The action is truly cataclysmic, fully recognising that the fact that these are near indestructible super-beings fighting, so when they hit each other, they stay hit, and entire cities crumble in their wake. It's stunning stuff, with director Zack Snyder gleefully taking advantage of the $200m worth of resources available to him as all memories of the disappointing Returns are wiped clean, and the best Superman movie since the first one in 1978 reaches the stratosphere.

See it if you liked: Superman, Avengers Assemble, Batman Begins

Stuck in Love (15, 97 mins)

Director: Josh Boone

2 stars

The various literary and romantic entanglements of a dysfunctional family are pored over in this smug indie drama.
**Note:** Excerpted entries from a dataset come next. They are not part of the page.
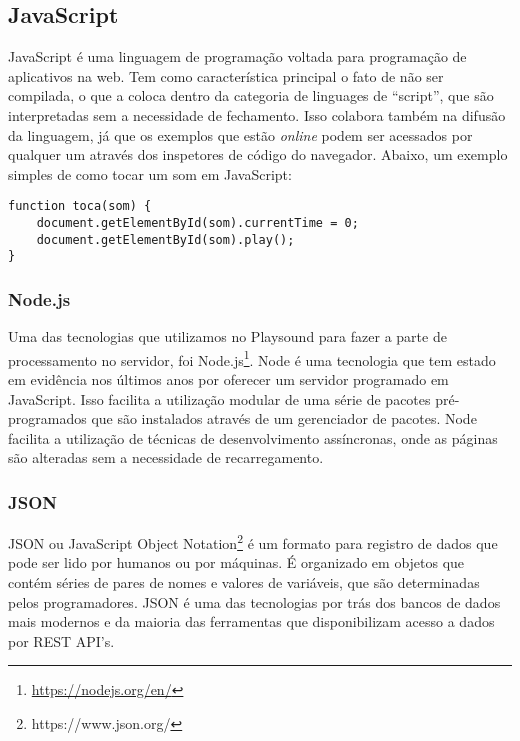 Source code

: \subsection{JavaScript}
JavaScript é uma linguagem de programação voltada para programação de aplicativos na web. Tem como característica principal o fato de não ser compilada, o que a coloca dentro da categoria de linguages de ``script'', que são interpretadas sem a necessidade de fechamento. Isso colabora também na difusão da linguagem, já que os exemplos que estão \emph{online} podem ser acessados por qualquer um através dos inspetores de código do navegador. Abaixo, um exemplo simples de como tocar um som em JavaScript: 

\begin{verbatim}
function toca(som) {
    document.getElementById(som).currentTime = 0;
    document.getElementById(som).play();
}
\end{verbatim}

\subsubsection{Node.js}
Uma das tecnologias que utilizamos no Playsound para fazer a parte de processamento no servidor, foi Node.js\footnote{\url{https://nodejs.org/en/}}. Node é uma tecnologia que tem estado em evidência nos últimos anos por oferecer um servidor programado em JavaScript. Isso facilita a utilização modular de uma série de pacotes pré-programados que são instalados através de um gerenciador de pacotes. Node facilita a utilização de técnicas de desenvolvimento assíncronas, onde as páginas são alteradas sem a necessidade de recarregamento. 


\subsubsection{JSON}
JSON ou JavaScript Object Notation\footnote{https://www.json.org/} é um formato para registro de dados que pode ser lido por humanos ou por máquinas. É organizado em objetos que contém séries de pares de nomes e valores de variáveis, que são determinadas pelos programadores. JSON é uma das tecnologias por trás dos bancos de dados mais modernos e da maioria das ferramentas que disponibilizam acesso a dados por REST API's.


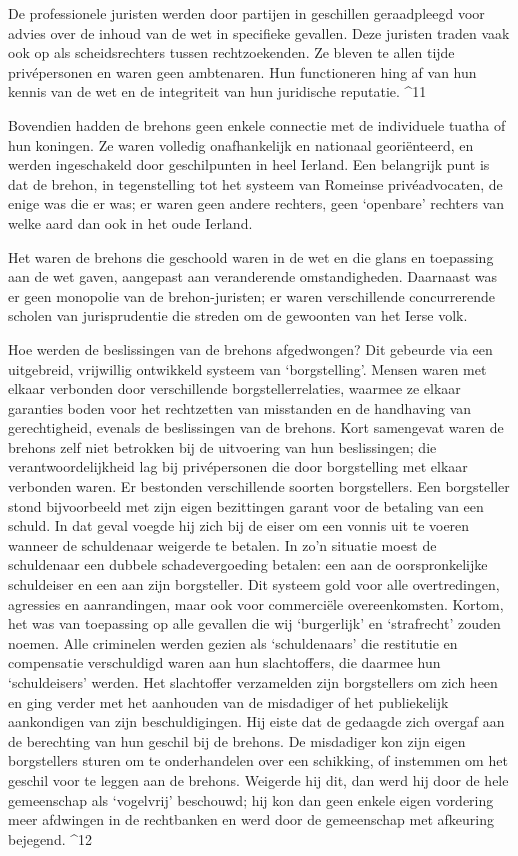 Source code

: \documentclass[
  a5paper,
  smalldemyvopaper,10pt,twoside,onecolumn,openright,extrafontsizes,hidelinks]{memoir}
\renewenvironment{quote}%
               {\list{}{\rightmargin=.6cm\leftmargin=.6cm}%
                \itshape \item[]}%
               {\endlist}
\begin{document}
\begin{quote}
De professionele juristen werden door partijen in geschillen
geraadpleegd voor advies over de inhoud van de wet in specifieke
gevallen. Deze juristen traden vaak ook op als scheidsrechters tussen
rechtzoekenden. Ze bleven te allen tijde privépersonen en waren geen
ambtenaren. Hun functioneren hing af van hun kennis van de wet en de
integriteit van hun juridische reputatie. \^{}11
\end{quote}

Bovendien hadden de brehons geen enkele connectie met de individuele
tuatha of hun koningen. Ze waren volledig onafhankelijk en nationaal
georiënteerd, en werden ingeschakeld door geschilpunten in heel Ierland.
Een belangrijk punt is dat de brehon, in tegenstelling tot het systeem
van Romeinse privéadvocaten, de enige was die er was; er waren geen
andere rechters, geen `openbare' rechters van welke aard dan ook in het
oude Ierland.

Het waren de brehons die geschoold waren in de wet en die glans en
toepassing aan de wet gaven, aangepast aan veranderende omstandigheden.
Daarnaast was er geen monopolie van de brehon-juristen; er waren
verschillende concurrerende scholen van jurisprudentie die streden om de
gewoonten van het Ierse volk.

Hoe werden de beslissingen van de brehons afgedwongen? Dit gebeurde via
een uitgebreid, vrijwillig ontwikkeld systeem van `borgstelling'. Mensen
waren met elkaar verbonden door verschillende borgstellerrelaties,
waarmee ze elkaar garanties boden voor het rechtzetten van misstanden en
de handhaving van gerechtigheid, evenals de beslissingen van de brehons.
Kort samengevat waren de brehons zelf niet betrokken bij de uitvoering
van hun beslissingen; die verantwoordelijkheid lag bij privépersonen die
door borgstelling met elkaar verbonden waren. Er bestonden verschillende
soorten borgstellers. Een borgsteller stond bijvoorbeeld met zijn eigen
bezittingen garant voor de betaling van een schuld. In dat geval voegde
hij zich bij de eiser om een vonnis uit te voeren wanneer de schuldenaar
weigerde te betalen. In zo'n situatie moest de schuldenaar een dubbele
schadevergoeding betalen: een aan de oorspronkelijke schuldeiser en een
aan zijn borgsteller. Dit systeem gold voor alle overtredingen,
agressies en aanrandingen, maar ook voor commerciële overeenkomsten.
Kortom, het was van toepassing op alle gevallen die wij `burgerlijk' en
`strafrecht' zouden noemen. Alle criminelen werden gezien als
`schuldenaars' die restitutie en compensatie verschuldigd waren aan hun
slachtoffers, die daarmee hun `schuldeisers' werden. Het slachtoffer
verzamelden zijn borgstellers om zich heen en ging verder met het
aanhouden van de misdadiger of het publiekelijk aankondigen van zijn
beschuldigingen. Hij eiste dat de gedaagde zich overgaf aan de
berechting van hun geschil bij de brehons. De misdadiger kon zijn eigen
borgstellers sturen om te onderhandelen over een schikking, of instemmen
om het geschil voor te leggen aan de brehons. Weigerde hij dit, dan werd
hij door de hele gemeenschap als `vogelvrij' beschouwd; hij kon dan geen
enkele eigen vordering meer afdwingen in de rechtbanken en werd door de
gemeenschap met afkeuring bejegend. \^{}12
\end{document}

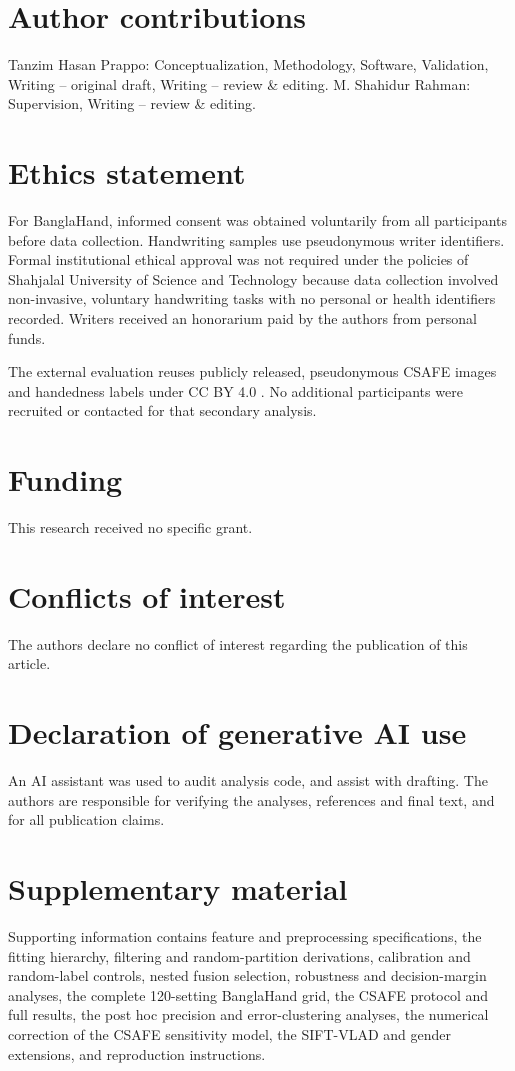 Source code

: \documentclass[ASNA,twocolumn]{USG}
\begin{document}
\section*{Author contributions}
Tanzim Hasan Prappo: Conceptualization, Methodology, Software, Validation, Writing -- original draft, Writing -- review \& editing. M. Shahidur Rahman: Supervision, Writing -- review \& editing.

\section*{Ethics statement}
For BanglaHand, informed consent was obtained voluntarily from all participants before data collection. Handwriting samples use pseudonymous writer identifiers. Formal institutional ethical approval was not required under the policies of Shahjalal University of Science and Technology because data collection involved non-invasive, voluntary handwriting tasks with no personal or health identifiers recorded. Writers received an honorarium paid by the authors from personal funds.

The external evaluation reuses publicly released, pseudonymous CSAFE images and handedness labels under CC BY 4.0 \cite{crawford2020database,crawford2026csafe}. No additional participants were recruited or contacted for that secondary analysis.

\section*{Funding}
This research received no specific grant.

\section*{Conflicts of interest}
The authors declare no conflict of interest regarding the publication of this article.

\section*{Declaration of generative AI use}
An AI assistant was used to audit analysis code, and assist with drafting. The authors are responsible for verifying the analyses, references and final text, and for all publication claims.

\section*{Supplementary material}
Supporting information contains feature and preprocessing specifications, the fitting hierarchy, filtering and random-partition derivations, calibration and random-label controls, nested fusion selection, robustness and decision-margin analyses, the complete 120-setting BanglaHand grid, the CSAFE protocol and full results, the post hoc precision and error-clustering analyses, the numerical correction of the CSAFE sensitivity model, the SIFT-VLAD and gender extensions, and reproduction instructions.


\end{document}
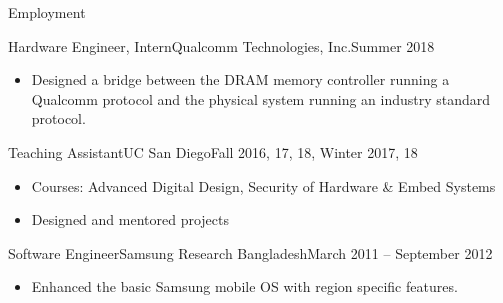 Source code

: \documentclass[]{mcdowellcv}
\begin{document}
	\makeheader
	
	\begin{cvsection}{Employment}
		\begin{cvsubsection}{Hardware Engineer, Intern}{Qualcomm Technologies, Inc.}{Summer 2018}			
			\begin{itemize}
				\item Designed a bridge between the DRAM memory controller running a Qualcomm protocol and the physical system running an industry standard protocol.
			\end{itemize}
		\end{cvsubsection}
		
		\begin{cvsubsection}{Teaching Assistant}{UC San Diego}{Fall 2016, 17, 18, Winter 2017, 18}	
			\begin{itemize}
				\item Courses: Advanced Digital Design, Security of Hardware \& Embed Systems
				\item Designed and mentored projects
			\end{itemize}
		\end{cvsubsection}
		
		\begin{cvsubsection}{Software Engineer}{Samsung Research Bangladesh}{March 2011 -- September 2012}		
			\begin{itemize}
				\item Enhanced the basic Samsung mobile OS with region specific features.
			\end{itemize}
		\end{cvsubsection}
	\end{cvsection}
	
\end{document}

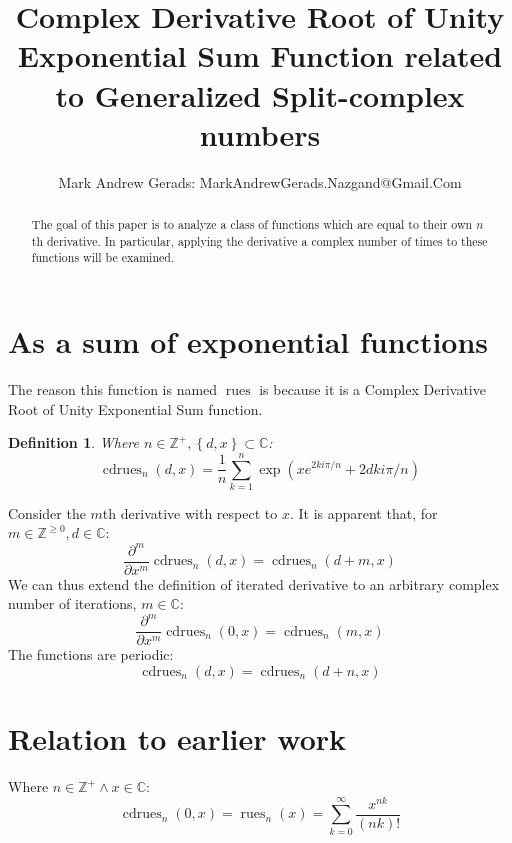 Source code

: \documentclass[]{article}
\author{Mark Andrew Gerads: MarkAndrewGerads.Nazgand@Gmail.Com}
\title{Complex Derivative Root of Unity Exponential Sum Function related to Generalized Split-complex numbers}
\DeclareMathOperator{\rues}{rues}
\DeclareMathOperator{\cdrues}{cdrues}
\newcommand{\pqty}[1]{{\left(#1\right)}}
\newcommand{\Bqty}[1]{{\left\{#1\right\}}}
\newcommand{\pdiff}[2]{\frac{\partial^{#2}}{\partial #1^{#2}}}
\newtheorem{definition}[theorem]{Definition}
\numberwithin{equation}{section}
\begin{document}
	
	\maketitle
	
	\begin{abstract}
		The goal of this paper is to analyze a class of functions which are equal to their own \(n\)th derivative. In particular, applying the derivative a complex number of times to these functions will be examined.
	\end{abstract}
	
	\section{As a sum of exponential functions}
	The reason this function is named $\rues$ is because it is a Complex Derivative Root of Unity Exponential Sum function.
	\begin{definition}
		Where $n\in\mathbb{Z}^+,\Bqty{d,x}\subset\mathbb{C}$:
		\begin{equation}
		\label{cdrues Exponential sum form}
		\cdrues_n\pqty{d,x}=
		\frac{1}{n}\sum _{k=1}^n \exp\pqty{xe^{2ki\pi/n}+2dki\pi/n}
		\end{equation}
	\end{definition}
	Consider the $m$th derivative with respect to $x$. It is apparent that, for $m\in\mathbb{Z}^{\geq 0},d\in\mathbb{C}$:
	\begin{equation}
	\pdiff{x}{m}\cdrues_n\pqty{d,x}=\cdrues_n\pqty{d+m,x}
	\end{equation}
	We can thus extend the definition of iterated derivative to an arbitrary complex number of iterations, $m\in\mathbb{C}$:
	\begin{equation}
	\pdiff{x}{m}\cdrues_n\pqty{0,x}=\cdrues_n\pqty{m,x}
	\end{equation}
	The functions are periodic:
	\begin{equation}
	\cdrues_n\pqty{d,x}=\cdrues_n\pqty{d+n,x}
	\end{equation}
	
	\section{Relation to earlier work}
	Where \(n\in\mathbb{Z}^+\land x\in\mathbb{C}\):
	\begin{equation}
	\cdrues_n\pqty{0,x}=
	\rues_n\pqty{x}=
	\sum_{k=0}^{\infty}\frac{x^{nk}}{\pqty{nk}!}
	\end{equation}
\end{document}
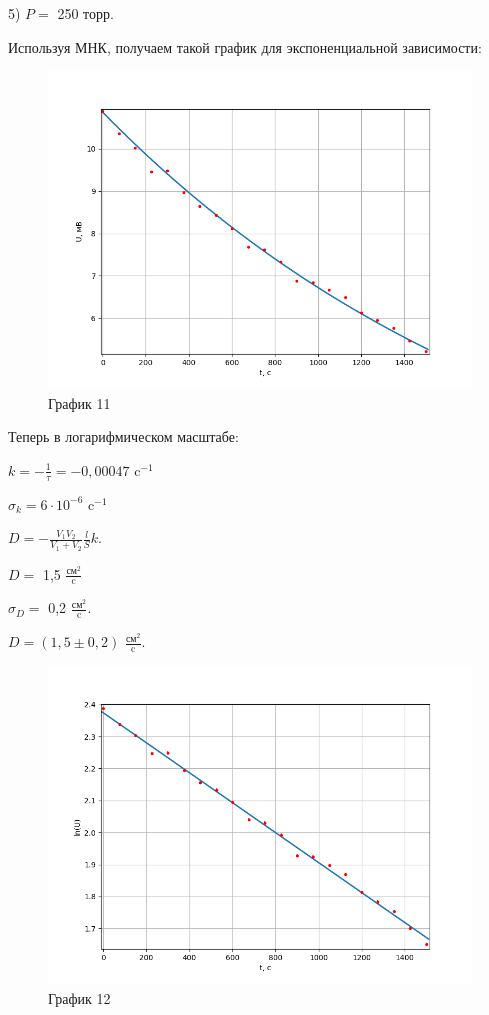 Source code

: \documentclass[a4paper,12pt]{article} %
\begin{document}
\begin{enumerate}
\newpage


5) $P = $ 250 торр.

Используя МНК, получаем такой график для экспоненциальной зависимости:
\begin{figure}[h!]
	\centering
	\includegraphics[scale=0.8]{Pictures/График5(эксп).png}
	\caption*{График 11}
\end{figure}

Теперь в логарифмическом масштабе:

$k = -\frac{1}{\tau} = -0,00047$ c$^{-1}$

$\sigma_{k} = 6\cdot 10^{-6}$ c$^{-1}$

$D = - \frac{V_{1}V_{2}}{V_{1} + V_{2}}\frac{l}{S}k$.

$D = $ 1,5 $\frac{\text{см}^2}{\text{c}}$

$\sigma_{D} = $ 0,2 $\frac{\text{см}^2}{\text{c}}$.
\vspace{15mm}

$D = (1,5 \pm 0,2)$ $\frac{\text{см}^2}{\text{c}}$.
\newpage
\begin{figure}[h!]
	\centering
	\includegraphics[scale=0.8]{Pictures/График5(лин).png}
	\caption*{График 12}
\end{figure}


\end{enumerate}
\end{document}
Patriarch Greg Kinnear is a moderately successful writer, still hoping his ex-wife (Jennifer Connelly) will come back to him, with his moping for her about the only plot strand worth caring about. Their teenage children hope to follow in his footsteps, with elder daughter Samantha (Lily Collins) soon to be published, but an air of intellectual superiority means we're rarely on their side, while there's a worrisome attitude that all the women need is for men to save them. It improves a little by a final third in which everyone learns to be less objectionable, but the damage has been done.

See it if you liked: Ruby Sparks, Liberal Arts, The Door in the Floor

Summer in February (15, 101 mins)

Director: Christopher Menaul

1 star

Set in Cornwall just before the First World War, this drippy and dull British drama features a bunch of underdeveloped characters wafting around aimlessly at a school for artists. A love triangle develops between a soldier (Dan Stevens), an artist (Dominic Cooper) and delicate young Florence (Emily Browning), but attempts to deepen the drama once she makes her choice come to nothing. There are hints that she's hiding some dark secret, but any potential intrigue floats away on a breeze of one dimensional people and predictable melodrama. Stevens is fine and Browning rather simpering, while Cooper is supposedly rakish but actually pretty tame and the entire thing smacks of lightweight Sunday night television.

See it if you liked: The Best Exotic Marigold Hotel, War Horse, Tamara Drewe

Much Ado About Nothing (12A, 108 mins)

Director: Joss Whedon

3 stars

Once he had completed filming on 2012's biggest movie, Avengers Assemble, director Joss Whedon turned his attention to this passion project, a retooling of the Shakespeare comedy that retains his dialogue but updates it to a modern day setting. As various groups of people gather at the home of Governor Leonato, we focus on a pair of couples who debate their respective feelings on love and marriage, with the typical Bard shenanigans of masquerade and eavesdropping making for a suitably frothy concoction. Shot in sparkling black and white in Whedon's own home with many of the stars of his previous movies and TV shows, the conceit mostly works just fine, though a few of the actors struggle to get their mouths round the dialogue at first. But once it's up to speed, particularly in a more obviously comedic second half, this is about as good as can be expected from a 400-year-old rom-com.